Task prompt:
The output should consist solely of the line containing "- 🤔 I’m looking for help with ..." and all lines after it through the final line of the entries below, reproduced exactly.

[Data Boundary: Start]

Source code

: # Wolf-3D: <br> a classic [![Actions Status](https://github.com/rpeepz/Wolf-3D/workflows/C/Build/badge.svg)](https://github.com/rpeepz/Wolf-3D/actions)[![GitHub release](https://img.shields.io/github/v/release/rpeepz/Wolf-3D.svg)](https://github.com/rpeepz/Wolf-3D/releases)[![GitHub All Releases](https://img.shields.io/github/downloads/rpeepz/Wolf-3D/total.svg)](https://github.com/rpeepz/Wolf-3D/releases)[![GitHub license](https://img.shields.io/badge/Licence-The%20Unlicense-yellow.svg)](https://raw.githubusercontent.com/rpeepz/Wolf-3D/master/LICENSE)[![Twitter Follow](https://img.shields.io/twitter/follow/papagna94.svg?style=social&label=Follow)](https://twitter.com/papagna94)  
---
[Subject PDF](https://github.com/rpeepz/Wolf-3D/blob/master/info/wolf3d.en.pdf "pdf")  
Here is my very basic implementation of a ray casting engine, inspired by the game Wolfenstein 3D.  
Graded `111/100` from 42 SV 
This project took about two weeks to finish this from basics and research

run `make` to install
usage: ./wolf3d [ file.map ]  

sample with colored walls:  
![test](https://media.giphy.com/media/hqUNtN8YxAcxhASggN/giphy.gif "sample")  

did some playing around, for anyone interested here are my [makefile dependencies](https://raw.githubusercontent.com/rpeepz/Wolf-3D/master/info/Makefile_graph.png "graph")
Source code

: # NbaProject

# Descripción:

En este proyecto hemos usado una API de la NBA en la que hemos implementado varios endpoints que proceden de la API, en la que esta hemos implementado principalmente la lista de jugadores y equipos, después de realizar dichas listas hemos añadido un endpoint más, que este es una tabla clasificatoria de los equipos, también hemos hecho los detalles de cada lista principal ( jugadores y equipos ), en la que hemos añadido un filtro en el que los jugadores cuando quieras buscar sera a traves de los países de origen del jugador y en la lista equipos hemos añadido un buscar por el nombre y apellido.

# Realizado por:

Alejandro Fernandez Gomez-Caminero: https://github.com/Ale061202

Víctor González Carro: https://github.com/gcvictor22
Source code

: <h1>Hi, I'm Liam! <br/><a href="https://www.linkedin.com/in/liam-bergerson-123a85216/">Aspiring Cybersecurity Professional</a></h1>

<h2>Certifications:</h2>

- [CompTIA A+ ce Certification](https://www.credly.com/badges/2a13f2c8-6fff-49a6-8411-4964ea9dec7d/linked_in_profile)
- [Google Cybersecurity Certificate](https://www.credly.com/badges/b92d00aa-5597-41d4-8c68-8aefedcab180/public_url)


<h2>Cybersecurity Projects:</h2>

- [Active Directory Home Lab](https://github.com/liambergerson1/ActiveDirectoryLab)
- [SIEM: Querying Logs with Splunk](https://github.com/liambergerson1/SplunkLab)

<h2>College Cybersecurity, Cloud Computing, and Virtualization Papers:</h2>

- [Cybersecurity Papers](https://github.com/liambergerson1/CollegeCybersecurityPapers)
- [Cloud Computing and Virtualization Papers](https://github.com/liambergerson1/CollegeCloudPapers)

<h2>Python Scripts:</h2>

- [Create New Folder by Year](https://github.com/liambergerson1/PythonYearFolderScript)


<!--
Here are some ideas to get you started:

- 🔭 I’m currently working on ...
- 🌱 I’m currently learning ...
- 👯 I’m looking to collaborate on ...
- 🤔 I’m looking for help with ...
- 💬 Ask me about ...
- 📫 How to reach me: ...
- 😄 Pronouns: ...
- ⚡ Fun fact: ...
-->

[Data Boundary: End]

Answer box:
- 🤔 I’m looking for help with ...
- 💬 Ask me about ...
- 📫 How to reach me: ...
- 😄 Pronouns: ...
- ⚡ Fun fact: ...
-->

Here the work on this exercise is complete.